The island's teachers, currently agitating for salary increases and retroactive pay due to them, are pressing their demands with a planned two-day strike for tomorrow and Tuesday.
This agitation is coming against the background of an increase in their emoluments over the last three or four years to reflect 80 per cent of what obtains in the private-education market, and the insistence of the Government that it does not have the money to meet its commitments given revenue shortfall and the general state of the economy.
Several questions therefore arise: Do the teachers believe the Government has funds stashed away somewhere that it is curmudgeonly withholding from them? Or can they identify other areas of state expenditure from which funds should be diverted to meet their demands at this time?
It is also fair, we believe, to ask: Is the output of teachers in the public sector similar to that of their counterparts in the private sector? In other words, are taxpayers getting the best bang for the buck?
Leaders of the Jamaica Teachers' Association (JTA) and other education spokespersons often respond with obfuscation when the issue of performance-based pay is raised. Typically, the response has been: Why should the teacher be held responsible for the scholastic performance of students when there are so many intervening factors? What about the impact of the learning environment, for example class size, and the role of parents?

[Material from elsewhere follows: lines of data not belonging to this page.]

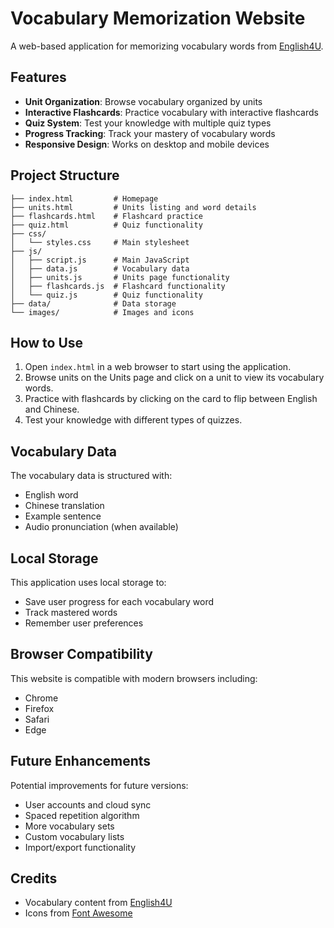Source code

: # Vocabulary Memorization Website

A web-based application for memorizing vocabulary words from [English4U](https://magazine.english4u.net/Voca/video/e68f9f79-af96-4878-a2fc-6813275a3a46).

## Features

- **Unit Organization**: Browse vocabulary organized by units
- **Interactive Flashcards**: Practice vocabulary with interactive flashcards
- **Quiz System**: Test your knowledge with multiple quiz types
- **Progress Tracking**: Track your mastery of vocabulary words
- **Responsive Design**: Works on desktop and mobile devices

## Project Structure

```
├── index.html         # Homepage
├── units.html         # Units listing and word details
├── flashcards.html    # Flashcard practice
├── quiz.html          # Quiz functionality
├── css/
│   └── styles.css     # Main stylesheet
├── js/
│   ├── script.js      # Main JavaScript
│   ├── data.js        # Vocabulary data
│   ├── units.js       # Units page functionality
│   ├── flashcards.js  # Flashcard functionality
│   └── quiz.js        # Quiz functionality
├── data/              # Data storage
└── images/            # Images and icons
```

## How to Use

1. Open `index.html` in a web browser to start using the application.
2. Browse units on the Units page and click on a unit to view its vocabulary words.
3. Practice with flashcards by clicking on the card to flip between English and Chinese.
4. Test your knowledge with different types of quizzes.

## Vocabulary Data

The vocabulary data is structured with:
- English word
- Chinese translation
- Example sentence
- Audio pronunciation (when available)

## Local Storage

This application uses local storage to:
- Save user progress for each vocabulary word
- Track mastered words
- Remember user preferences

## Browser Compatibility

This website is compatible with modern browsers including:
- Chrome
- Firefox
- Safari
- Edge

## Future Enhancements

Potential improvements for future versions:
- User accounts and cloud sync
- Spaced repetition algorithm
- More vocabulary sets
- Custom vocabulary lists
- Import/export functionality

## Credits

- Vocabulary content from [English4U](https://magazine.english4u.net/)
- Icons from [Font Awesome](https://fontawesome.com/)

These are legitimate questions, but they point to the need to develop a properly calibrated performance-measurement instrument, rather than to be thrown up as an excuse or defence for not introducing performance-based pay.
We suggest, and we take no credit for originality here, three approaches towards introducing performance-based pay.

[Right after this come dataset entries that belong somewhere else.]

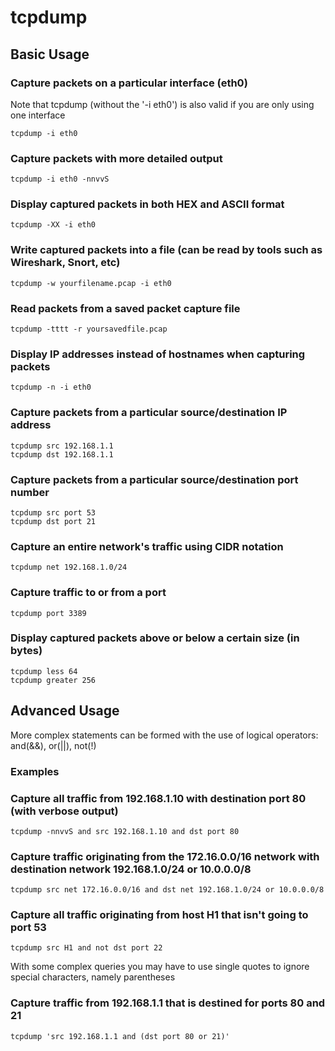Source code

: # tcpdump

## Basic Usage

### Capture packets on a particular interface (eth0)

Note that tcpdump (without the '-i eth0') is also valid if you are only using one interface

```shell
tcpdump -i eth0
```

### Capture packets with more detailed output

```shell
tcpdump -i eth0 -nnvvS
```

### Display captured packets in both HEX and ASCII format

```shell
tcpdump -XX -i eth0
```

### Write captured packets into a file (can be read by tools such as Wireshark, Snort, etc)

```shell
tcpdump -w yourfilename.pcap -i eth0
```

### Read packets from a saved packet capture file

```shell
tcpdump -tttt -r yoursavedfile.pcap
```

### Display IP addresses instead of hostnames when capturing packets

```shell
tcpdump -n -i eth0
```

### Capture packets from a particular source/destination IP address

```shell
tcpdump src 192.168.1.1
tcpdump dst 192.168.1.1
```

### Capture packets from a particular source/destination port number

```shell
tcpdump src port 53
tcpdump dst port 21
```

### Capture an entire network's traffic using CIDR notation

```shell
tcpdump net 192.168.1.0/24
```

### Capture traffic to or from a port

```shell
tcpdump port 3389
```

### Display captured packets above or below a certain size (in bytes)

```shell
tcpdump less 64
tcpdump greater 256
```

## Advanced Usage

More complex statements can be formed with the use of logical operators: and(&&), or(||), not(!)

### Examples

### Capture all traffic from 192.168.1.10 with destination port 80 (with verbose output)

```shell
tcpdump -nnvvS and src 192.168.1.10 and dst port 80
```

### Capture traffic originating from the 172.16.0.0/16 network with destination network 192.168.1.0/24 or 10.0.0.0/8

```shell
tcpdump src net 172.16.0.0/16 and dst net 192.168.1.0/24 or 10.0.0.0/8
```

### Capture all traffic originating from host H1 that isn't going to port 53

```shell
tcpdump src H1 and not dst port 22
```

With some complex queries you may have to use single quotes to ignore special characters, namely parentheses 

### Capture traffic from 192.168.1.1 that is destined for ports 80 and 21

```shell
tcpdump 'src 192.168.1.1 and (dst port 80 or 21)'
```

First, every teacher should receive a basic compensation tied to his or her level of training and years of service, and we have no problem with this amount reflecting 80 per cent of market rates.
Second, a system of merit awards should be implemented to reward teachers who have performed above the norm, as measured by student performance in exams - school-based or external - or any other standards developed by the school administration and/or the Ministry of Education. Frankly, we find little merit in the argument that an incentive-based compensation system would result in competition among teachers, which would be counterproductive to team work that is essential to the effective running of a school. On the contrary, the current system allows the indolent to be compensated on an equal level as those who take their work seriously and put in extra effort.

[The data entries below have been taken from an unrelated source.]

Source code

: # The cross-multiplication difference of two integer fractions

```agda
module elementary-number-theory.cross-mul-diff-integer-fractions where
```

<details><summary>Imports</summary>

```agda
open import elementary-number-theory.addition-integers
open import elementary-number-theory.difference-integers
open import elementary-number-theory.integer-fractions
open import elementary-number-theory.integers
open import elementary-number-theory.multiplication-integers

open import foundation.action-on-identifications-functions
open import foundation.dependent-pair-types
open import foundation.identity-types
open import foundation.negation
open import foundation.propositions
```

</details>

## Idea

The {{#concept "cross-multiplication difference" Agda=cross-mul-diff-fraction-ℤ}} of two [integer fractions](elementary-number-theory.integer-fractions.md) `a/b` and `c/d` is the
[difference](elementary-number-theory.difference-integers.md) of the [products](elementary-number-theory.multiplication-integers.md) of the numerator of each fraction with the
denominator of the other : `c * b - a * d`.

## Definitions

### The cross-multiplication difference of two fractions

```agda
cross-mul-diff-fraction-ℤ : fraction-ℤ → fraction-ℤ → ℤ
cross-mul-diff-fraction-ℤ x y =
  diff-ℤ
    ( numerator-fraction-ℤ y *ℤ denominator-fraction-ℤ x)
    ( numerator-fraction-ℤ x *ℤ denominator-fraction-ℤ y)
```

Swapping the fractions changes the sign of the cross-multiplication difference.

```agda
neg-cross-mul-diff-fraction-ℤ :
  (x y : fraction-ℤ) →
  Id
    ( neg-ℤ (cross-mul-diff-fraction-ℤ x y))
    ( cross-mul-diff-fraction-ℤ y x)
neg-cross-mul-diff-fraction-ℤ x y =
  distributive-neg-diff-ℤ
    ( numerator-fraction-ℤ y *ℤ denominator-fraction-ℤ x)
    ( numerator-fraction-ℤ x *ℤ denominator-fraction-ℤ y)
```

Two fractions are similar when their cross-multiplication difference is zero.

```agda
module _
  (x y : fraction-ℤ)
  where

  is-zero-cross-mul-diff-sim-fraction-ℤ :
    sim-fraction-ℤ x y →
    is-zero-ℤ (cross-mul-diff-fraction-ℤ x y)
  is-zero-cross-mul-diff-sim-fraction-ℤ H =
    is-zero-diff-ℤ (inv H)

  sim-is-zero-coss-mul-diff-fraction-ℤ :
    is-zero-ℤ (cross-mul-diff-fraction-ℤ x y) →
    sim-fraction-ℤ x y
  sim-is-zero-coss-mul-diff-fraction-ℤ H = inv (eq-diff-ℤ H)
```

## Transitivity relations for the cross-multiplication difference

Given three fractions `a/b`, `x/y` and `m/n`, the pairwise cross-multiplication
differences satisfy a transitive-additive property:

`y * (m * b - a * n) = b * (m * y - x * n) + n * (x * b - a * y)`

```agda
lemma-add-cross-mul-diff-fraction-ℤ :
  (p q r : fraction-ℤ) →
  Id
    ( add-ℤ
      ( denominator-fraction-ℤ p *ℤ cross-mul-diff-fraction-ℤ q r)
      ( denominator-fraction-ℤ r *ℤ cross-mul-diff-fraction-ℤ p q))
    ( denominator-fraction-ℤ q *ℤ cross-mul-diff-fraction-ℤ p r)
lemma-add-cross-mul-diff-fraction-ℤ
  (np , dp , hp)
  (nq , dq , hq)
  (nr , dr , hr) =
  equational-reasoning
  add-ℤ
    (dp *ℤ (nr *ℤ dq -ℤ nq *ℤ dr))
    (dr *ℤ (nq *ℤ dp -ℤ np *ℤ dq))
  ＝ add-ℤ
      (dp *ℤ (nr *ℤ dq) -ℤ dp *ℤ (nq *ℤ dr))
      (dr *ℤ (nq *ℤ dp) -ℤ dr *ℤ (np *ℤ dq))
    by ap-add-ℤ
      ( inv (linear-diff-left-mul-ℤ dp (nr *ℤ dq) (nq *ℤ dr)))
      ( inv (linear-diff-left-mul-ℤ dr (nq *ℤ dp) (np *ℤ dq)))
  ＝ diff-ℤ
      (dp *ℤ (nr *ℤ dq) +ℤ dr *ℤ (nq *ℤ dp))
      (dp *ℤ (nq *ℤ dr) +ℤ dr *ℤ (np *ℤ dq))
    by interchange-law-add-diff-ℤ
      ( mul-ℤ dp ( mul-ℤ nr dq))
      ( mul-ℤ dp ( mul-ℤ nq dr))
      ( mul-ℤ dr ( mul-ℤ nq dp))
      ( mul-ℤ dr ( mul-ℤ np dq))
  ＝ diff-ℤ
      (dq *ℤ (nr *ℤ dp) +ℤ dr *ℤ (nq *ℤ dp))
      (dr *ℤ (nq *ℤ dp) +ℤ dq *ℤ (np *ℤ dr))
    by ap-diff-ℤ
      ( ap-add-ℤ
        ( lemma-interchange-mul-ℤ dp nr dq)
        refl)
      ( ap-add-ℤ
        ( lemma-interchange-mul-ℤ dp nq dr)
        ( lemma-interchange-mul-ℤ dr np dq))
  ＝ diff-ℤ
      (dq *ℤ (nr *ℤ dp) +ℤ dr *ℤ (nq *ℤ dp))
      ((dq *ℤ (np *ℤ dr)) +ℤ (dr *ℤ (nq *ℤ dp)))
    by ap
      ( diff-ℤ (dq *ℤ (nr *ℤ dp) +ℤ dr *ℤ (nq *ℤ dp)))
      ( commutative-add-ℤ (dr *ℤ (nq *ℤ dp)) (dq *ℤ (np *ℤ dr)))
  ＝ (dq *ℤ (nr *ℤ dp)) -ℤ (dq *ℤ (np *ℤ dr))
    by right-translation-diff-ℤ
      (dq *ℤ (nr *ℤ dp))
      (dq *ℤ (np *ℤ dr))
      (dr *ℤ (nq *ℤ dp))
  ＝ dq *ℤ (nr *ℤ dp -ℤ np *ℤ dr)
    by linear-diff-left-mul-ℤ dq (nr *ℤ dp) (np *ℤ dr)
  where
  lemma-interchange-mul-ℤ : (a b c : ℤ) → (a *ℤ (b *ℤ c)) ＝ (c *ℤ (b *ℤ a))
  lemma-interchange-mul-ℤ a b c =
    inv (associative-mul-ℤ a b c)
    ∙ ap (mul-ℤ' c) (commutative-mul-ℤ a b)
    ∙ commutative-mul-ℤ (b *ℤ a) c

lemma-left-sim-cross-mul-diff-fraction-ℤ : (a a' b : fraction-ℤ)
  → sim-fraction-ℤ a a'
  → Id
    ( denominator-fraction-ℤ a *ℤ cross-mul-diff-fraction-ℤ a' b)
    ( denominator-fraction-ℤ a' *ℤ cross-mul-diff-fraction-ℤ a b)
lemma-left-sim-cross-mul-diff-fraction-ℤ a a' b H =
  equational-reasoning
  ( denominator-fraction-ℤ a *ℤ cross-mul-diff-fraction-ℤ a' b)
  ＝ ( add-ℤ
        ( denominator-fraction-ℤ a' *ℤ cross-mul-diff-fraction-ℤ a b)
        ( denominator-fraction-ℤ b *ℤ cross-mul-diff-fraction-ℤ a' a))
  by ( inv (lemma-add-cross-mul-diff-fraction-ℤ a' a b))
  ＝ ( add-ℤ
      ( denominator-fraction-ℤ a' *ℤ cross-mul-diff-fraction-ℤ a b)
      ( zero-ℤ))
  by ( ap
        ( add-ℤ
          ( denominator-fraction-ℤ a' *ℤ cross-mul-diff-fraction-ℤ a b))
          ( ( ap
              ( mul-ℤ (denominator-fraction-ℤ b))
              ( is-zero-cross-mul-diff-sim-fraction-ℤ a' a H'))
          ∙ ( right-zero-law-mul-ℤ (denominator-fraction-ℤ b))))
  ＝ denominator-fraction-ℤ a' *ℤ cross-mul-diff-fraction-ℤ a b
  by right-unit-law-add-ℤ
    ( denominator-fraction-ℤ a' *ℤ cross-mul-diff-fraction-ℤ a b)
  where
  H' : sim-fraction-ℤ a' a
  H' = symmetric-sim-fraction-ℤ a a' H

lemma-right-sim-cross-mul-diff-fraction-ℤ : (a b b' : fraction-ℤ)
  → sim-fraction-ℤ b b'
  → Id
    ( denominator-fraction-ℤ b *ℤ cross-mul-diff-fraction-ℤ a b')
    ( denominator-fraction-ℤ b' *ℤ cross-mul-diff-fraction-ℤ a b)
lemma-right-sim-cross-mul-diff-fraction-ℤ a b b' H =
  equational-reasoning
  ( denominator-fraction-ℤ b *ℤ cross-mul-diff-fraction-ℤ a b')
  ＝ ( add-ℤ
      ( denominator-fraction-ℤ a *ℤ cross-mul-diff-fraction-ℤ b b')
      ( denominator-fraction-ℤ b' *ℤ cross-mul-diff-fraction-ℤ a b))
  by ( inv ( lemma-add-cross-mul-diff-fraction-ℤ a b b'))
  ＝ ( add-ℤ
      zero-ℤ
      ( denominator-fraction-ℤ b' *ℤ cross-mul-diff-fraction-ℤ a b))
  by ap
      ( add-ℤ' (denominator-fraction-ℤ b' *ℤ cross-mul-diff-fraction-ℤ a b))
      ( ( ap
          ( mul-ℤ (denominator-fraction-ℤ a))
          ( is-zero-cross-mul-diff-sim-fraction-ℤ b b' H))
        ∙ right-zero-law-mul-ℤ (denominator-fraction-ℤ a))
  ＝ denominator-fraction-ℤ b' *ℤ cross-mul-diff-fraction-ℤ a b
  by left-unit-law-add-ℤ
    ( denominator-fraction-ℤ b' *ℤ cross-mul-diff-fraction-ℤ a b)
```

Third, we suggest that performance standards be developed that take into account the level of resources available to a particular school. This approach avoids the charge of unequal resources across the island's schools, as well as the danger of imposing an artificial uniformity - as discussed by a contributor in our last Tuesday's Education 20/20 publication. School-specific goal-setting makes it possible for a school administration to measure how much 'development' has taken place in a pupil over a period of time.
The knotty issue of how to treat with the contending factors that impinge on student learning, we believe, can be solved by attaching weighting to the performance standards to be applied to teachers.
In as much as we support better compensation for our teachers within the resources of the state, we also think it is time to throw the book at poor-performing teachers.